WHAT IS EXPECTED
Which lines below contain the word "archivo"? Copy each of them.

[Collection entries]
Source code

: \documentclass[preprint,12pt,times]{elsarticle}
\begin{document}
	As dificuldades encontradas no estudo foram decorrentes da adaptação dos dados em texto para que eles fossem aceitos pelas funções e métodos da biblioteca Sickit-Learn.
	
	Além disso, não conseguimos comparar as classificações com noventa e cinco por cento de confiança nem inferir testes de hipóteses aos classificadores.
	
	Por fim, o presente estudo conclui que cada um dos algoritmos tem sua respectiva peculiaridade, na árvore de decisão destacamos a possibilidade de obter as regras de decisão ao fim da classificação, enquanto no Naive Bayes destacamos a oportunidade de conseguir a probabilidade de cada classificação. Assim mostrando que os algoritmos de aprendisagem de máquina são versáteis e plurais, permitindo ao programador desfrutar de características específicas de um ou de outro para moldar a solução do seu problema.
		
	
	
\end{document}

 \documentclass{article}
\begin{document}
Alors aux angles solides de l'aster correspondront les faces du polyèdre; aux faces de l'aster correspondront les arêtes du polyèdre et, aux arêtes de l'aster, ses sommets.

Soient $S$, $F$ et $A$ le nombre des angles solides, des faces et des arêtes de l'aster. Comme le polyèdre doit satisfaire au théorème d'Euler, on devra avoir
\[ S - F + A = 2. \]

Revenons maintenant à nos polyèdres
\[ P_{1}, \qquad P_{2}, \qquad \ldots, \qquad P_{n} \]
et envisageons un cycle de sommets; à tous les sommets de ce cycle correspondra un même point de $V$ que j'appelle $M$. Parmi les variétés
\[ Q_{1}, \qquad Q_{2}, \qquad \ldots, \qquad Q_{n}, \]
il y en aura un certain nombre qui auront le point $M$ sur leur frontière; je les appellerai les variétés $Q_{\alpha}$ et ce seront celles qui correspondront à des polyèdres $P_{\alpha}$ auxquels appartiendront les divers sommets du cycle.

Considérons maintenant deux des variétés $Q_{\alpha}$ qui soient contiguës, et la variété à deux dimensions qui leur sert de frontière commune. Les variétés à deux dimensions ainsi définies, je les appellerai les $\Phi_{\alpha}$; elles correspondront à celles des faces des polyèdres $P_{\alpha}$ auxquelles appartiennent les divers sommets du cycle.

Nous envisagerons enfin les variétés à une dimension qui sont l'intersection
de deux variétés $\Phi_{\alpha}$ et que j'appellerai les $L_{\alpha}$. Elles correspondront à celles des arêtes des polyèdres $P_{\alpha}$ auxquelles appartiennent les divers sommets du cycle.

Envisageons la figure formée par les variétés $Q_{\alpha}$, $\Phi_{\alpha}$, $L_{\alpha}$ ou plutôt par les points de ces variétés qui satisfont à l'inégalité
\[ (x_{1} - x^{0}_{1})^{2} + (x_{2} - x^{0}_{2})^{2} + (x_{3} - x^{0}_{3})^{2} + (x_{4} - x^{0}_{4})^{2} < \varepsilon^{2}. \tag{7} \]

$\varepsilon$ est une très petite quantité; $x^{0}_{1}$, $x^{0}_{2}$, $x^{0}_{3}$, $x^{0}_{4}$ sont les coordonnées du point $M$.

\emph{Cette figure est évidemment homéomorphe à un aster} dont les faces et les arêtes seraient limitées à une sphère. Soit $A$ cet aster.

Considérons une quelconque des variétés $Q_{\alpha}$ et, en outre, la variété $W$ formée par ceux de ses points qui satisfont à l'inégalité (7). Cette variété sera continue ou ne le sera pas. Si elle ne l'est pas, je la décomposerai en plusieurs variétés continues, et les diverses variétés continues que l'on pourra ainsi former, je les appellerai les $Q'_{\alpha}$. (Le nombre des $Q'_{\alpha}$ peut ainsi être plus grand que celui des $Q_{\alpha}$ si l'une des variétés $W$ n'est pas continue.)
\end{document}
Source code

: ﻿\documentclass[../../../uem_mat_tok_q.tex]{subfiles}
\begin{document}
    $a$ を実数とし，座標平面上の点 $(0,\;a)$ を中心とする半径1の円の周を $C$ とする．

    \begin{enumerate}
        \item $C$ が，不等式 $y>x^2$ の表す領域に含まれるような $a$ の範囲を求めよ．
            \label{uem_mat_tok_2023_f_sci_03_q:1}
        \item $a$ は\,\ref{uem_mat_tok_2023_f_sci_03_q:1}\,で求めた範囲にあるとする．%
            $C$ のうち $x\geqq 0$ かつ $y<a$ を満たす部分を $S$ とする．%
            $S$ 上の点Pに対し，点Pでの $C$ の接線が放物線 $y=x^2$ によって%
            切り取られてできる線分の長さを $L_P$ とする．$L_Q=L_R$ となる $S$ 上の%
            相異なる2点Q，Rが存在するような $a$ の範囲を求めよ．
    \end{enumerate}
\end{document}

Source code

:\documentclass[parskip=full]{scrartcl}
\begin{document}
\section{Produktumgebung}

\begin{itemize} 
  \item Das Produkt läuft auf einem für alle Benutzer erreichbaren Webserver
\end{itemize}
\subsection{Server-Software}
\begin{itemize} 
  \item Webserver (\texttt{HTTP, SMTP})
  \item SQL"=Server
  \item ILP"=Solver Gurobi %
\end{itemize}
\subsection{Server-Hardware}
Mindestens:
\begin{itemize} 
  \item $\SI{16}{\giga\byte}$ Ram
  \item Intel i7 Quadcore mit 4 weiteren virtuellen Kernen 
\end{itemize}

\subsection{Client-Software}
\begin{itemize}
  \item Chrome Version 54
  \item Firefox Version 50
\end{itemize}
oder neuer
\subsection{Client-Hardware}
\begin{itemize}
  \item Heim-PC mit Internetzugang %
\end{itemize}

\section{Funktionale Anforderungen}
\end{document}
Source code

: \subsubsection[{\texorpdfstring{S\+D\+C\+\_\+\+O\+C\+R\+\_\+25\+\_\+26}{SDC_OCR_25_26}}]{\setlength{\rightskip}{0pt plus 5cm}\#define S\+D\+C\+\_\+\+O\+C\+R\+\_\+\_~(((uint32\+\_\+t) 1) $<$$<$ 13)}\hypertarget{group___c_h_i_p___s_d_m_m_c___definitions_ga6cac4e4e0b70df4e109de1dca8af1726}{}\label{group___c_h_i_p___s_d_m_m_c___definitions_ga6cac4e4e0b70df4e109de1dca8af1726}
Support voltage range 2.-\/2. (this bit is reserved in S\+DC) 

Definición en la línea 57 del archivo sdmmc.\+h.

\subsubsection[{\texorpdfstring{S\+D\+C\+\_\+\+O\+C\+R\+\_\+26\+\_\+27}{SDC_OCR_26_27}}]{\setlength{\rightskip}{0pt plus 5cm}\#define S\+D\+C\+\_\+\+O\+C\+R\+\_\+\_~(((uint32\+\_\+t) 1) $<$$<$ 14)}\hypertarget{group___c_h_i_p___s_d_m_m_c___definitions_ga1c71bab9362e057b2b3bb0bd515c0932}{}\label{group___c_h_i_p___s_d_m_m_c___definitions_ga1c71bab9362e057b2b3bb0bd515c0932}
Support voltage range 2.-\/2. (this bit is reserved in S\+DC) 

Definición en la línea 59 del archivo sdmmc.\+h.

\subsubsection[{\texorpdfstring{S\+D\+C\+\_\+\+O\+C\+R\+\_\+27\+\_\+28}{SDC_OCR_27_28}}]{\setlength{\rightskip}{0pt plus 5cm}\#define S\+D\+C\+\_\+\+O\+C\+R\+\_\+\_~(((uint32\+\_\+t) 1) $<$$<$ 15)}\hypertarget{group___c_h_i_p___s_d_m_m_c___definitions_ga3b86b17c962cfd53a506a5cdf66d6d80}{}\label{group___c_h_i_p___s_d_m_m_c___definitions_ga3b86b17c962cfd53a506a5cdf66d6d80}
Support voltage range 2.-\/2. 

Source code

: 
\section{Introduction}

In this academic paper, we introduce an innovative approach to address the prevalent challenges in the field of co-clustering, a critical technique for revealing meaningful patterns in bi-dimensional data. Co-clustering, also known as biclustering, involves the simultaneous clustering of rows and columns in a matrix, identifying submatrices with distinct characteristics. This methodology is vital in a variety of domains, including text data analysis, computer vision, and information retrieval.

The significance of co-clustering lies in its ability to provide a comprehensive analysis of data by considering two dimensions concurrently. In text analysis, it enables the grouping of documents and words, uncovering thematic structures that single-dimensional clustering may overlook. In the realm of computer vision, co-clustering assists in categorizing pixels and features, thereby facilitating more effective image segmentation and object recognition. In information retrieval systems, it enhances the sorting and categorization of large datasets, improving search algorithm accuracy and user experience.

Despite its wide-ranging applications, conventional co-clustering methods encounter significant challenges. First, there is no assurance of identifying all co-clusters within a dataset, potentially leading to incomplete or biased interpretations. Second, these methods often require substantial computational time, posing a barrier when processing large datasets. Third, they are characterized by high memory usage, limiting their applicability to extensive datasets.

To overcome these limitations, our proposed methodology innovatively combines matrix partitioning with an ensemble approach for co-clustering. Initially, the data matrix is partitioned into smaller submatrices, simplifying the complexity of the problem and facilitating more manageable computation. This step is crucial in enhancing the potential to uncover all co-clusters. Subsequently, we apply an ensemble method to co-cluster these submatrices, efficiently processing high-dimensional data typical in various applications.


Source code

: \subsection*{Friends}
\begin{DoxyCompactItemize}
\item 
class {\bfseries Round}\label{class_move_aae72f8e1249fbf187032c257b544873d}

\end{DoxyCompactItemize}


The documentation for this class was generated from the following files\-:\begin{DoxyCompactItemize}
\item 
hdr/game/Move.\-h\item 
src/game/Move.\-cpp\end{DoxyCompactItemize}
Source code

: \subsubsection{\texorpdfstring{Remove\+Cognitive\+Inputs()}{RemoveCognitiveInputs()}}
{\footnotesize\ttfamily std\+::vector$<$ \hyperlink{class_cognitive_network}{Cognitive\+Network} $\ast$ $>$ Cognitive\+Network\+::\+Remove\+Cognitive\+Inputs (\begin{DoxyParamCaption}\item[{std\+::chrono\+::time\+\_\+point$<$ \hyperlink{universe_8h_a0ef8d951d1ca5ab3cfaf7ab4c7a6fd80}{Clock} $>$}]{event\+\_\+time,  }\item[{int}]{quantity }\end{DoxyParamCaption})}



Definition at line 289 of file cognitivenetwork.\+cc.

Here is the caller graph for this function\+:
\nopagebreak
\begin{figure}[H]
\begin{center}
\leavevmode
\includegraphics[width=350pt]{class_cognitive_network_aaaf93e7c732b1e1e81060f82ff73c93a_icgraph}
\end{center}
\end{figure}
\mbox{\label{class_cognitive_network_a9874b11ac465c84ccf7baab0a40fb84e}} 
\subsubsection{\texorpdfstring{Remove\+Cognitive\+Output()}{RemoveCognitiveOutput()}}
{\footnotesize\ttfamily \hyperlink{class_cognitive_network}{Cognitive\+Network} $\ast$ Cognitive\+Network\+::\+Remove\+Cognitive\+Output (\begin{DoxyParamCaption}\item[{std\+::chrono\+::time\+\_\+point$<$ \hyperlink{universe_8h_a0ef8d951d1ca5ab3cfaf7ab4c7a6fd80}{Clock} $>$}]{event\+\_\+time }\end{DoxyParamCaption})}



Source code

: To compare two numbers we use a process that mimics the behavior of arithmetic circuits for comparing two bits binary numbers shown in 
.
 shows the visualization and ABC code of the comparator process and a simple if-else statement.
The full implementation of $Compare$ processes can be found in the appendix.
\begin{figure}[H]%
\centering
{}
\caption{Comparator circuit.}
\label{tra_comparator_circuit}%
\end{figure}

YOUR RESPONSE
Definición en la línea 57 del archivo sdmmc.\+h.
Definición en la línea 59 del archivo sdmmc.\+h.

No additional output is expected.